**Work instructions:** Lines of the material that include the word "assignment" are to be counted; only their number should be given.
───── Exercise materials
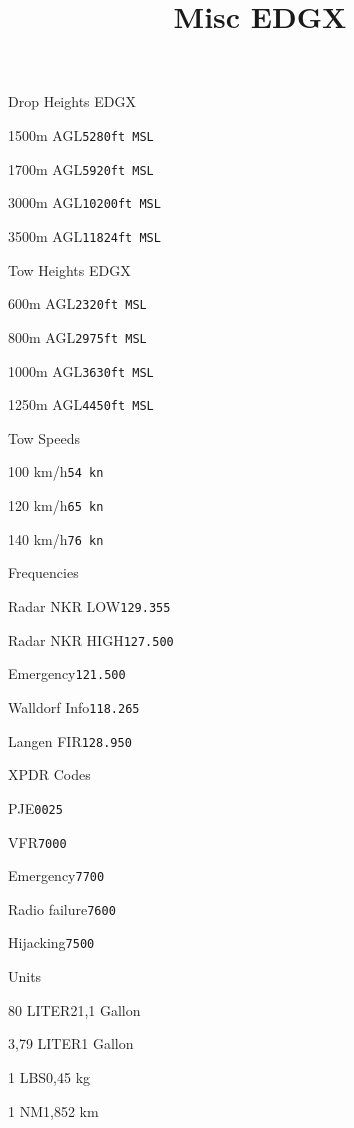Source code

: \def\papersize{6}




\title{Misc EDGX}

\begin{checklist}{Drop Heights EDGX}
    \item{1500m AGL}{\texttt{5280ft MSL}}
    \item{1700m AGL}{\texttt{5920ft MSL}}
    \item{3000m AGL}{\texttt{10200ft MSL}}
    \item{3500m AGL}{\texttt{11824ft MSL}}
  \end{checklist}

\begin{checklist}{Tow Heights EDGX}
    \item{600m AGL}{\texttt{2320ft MSL}}
    \item{800m AGL}{\texttt{2975ft MSL}}
    \item{1000m AGL}{\texttt{3630ft MSL}}
    \item{1250m AGL}{\texttt{4450ft MSL}}
  \end{checklist}
  
  \begin{checklist}{Tow Speeds}
    \item{100 km/h}{\texttt{54 kn}}
    \item{120 km/h}{\texttt{65 kn}}
    \item{140 km/h}{\texttt{76 kn}}
  \end{checklist}
  
  \begin{checklist}{Frequencies}
    \item{Radar NKR LOW}{\texttt{129.355}}
    \item{Radar NKR HIGH}{\texttt{127.500}}
    \item{Emergency}{\texttt{121.500}}
    \item{Walldorf Info}{\texttt{118.265}}
    \item{Langen FIR}{\texttt{128.950}}
  \end{checklist}
  
  \begin{checklist}{XPDR Codes}
    \item{PJE}{\texttt{0025}}
    \item{VFR}{\texttt{7000}}
    \item{Emergency}{\texttt{7700}}
    \item{Radio failure}{\texttt{7600}}
    \item{Hijacking}{\texttt{7500}}
  \end{checklist}
  
  \begin{checklist}{Units}
    \item{80 LITER}{21,1 Gallon}
    \item{3,79 LITER}{1 Gallon}
    \item{1 LBS}{0,45 kg}
    \item{1 NM}{1,852 km}
  \end{checklist}
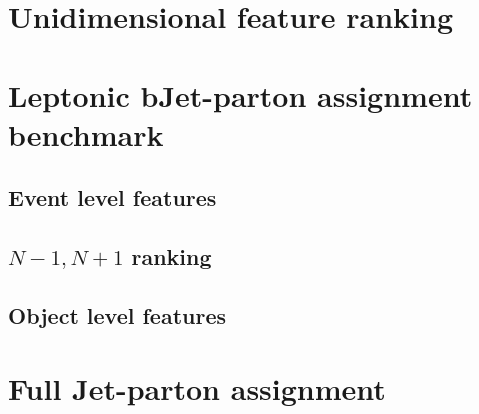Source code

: \label{sec:kin}
\vspace{-1cm}
\minitoc

\section{Unidimensional feature ranking}
\section{Leptonic bJet-parton assignment benchmark}
\subsection{Event level features}
\subsection{{$N-1,N+1$} ranking}
\subsection{Object level features}
\section{Full Jet-parton assignment}

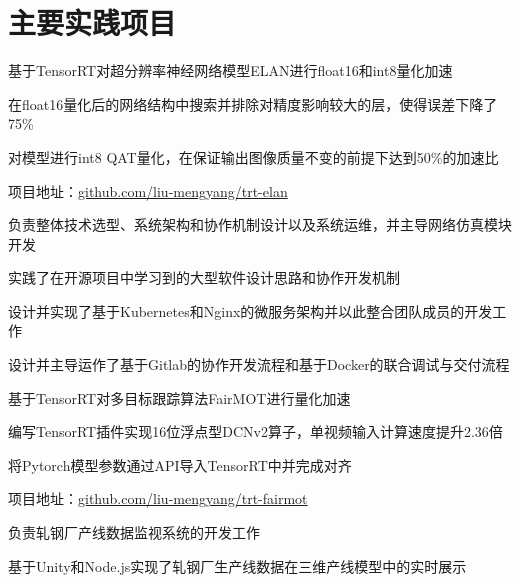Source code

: \documentclass[]{deedy-resume-openfont}
\begin{document}
\begin{minipage}[t]{0.77\textwidth}
    \section{主要实践项目}
	\begin{tightemize}
		\item 基于TensorRT对超分辨率神经网络模型ELAN进行float16和int8量化加速
		\item 在float16量化后的网络结构中搜索并排除对精度影响较大的层，使得误差下降了75\%
		\item 对模型进行int8 QAT量化，在保证输出图像质量不变的前提下达到50\%的加速比
		\item 项目地址：\href{https://github.com/liu-mengyang/trt-elan}{github.com/liu-mengyang/trt-elan}
	\end{tightemize}
	\sectionsep

	\begin{tightemize}
		\item 负责整体技术选型、系统架构和协作机制设计以及系统运维，并主导网络仿真模块开发
		\item 实践了在开源项目中学习到的大型软件设计思路和协作开发机制
		\item 设计并实现了基于Kubernetes和Nginx的微服务架构并以此整合团队成员的开发工作
		\item 设计并主导运作了基于Gitlab的协作开发流程和基于Docker的联合调试与交付流程
	\end{tightemize}
	\sectionsep

	\begin{tightemize}
		\item 基于TensorRT对多目标跟踪算法FairMOT进行量化加速
		\item 编写TensorRT插件实现16位浮点型DCNv2算子，单视频输入计算速度提升2.36倍
		\item 将Pytorch模型参数通过API导入TensorRT中并完成对齐
		\item 项目地址：\href{https://github.com/liu-mengyang/trt-fairmot}{github.com/liu-mengyang/trt-fairmot}
	\end{tightemize}
	\sectionsep

	\begin{tightemize}
		\item 负责轧钢厂产线数据监视系统的开发工作
		\item 基于Unity和Node.js实现了轧钢厂生产线数据在三维产线模型中的实时展示
	\end{tightemize}
	\sectionsep


\end{minipage}
\end{document}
──────────
**Answer space:** 2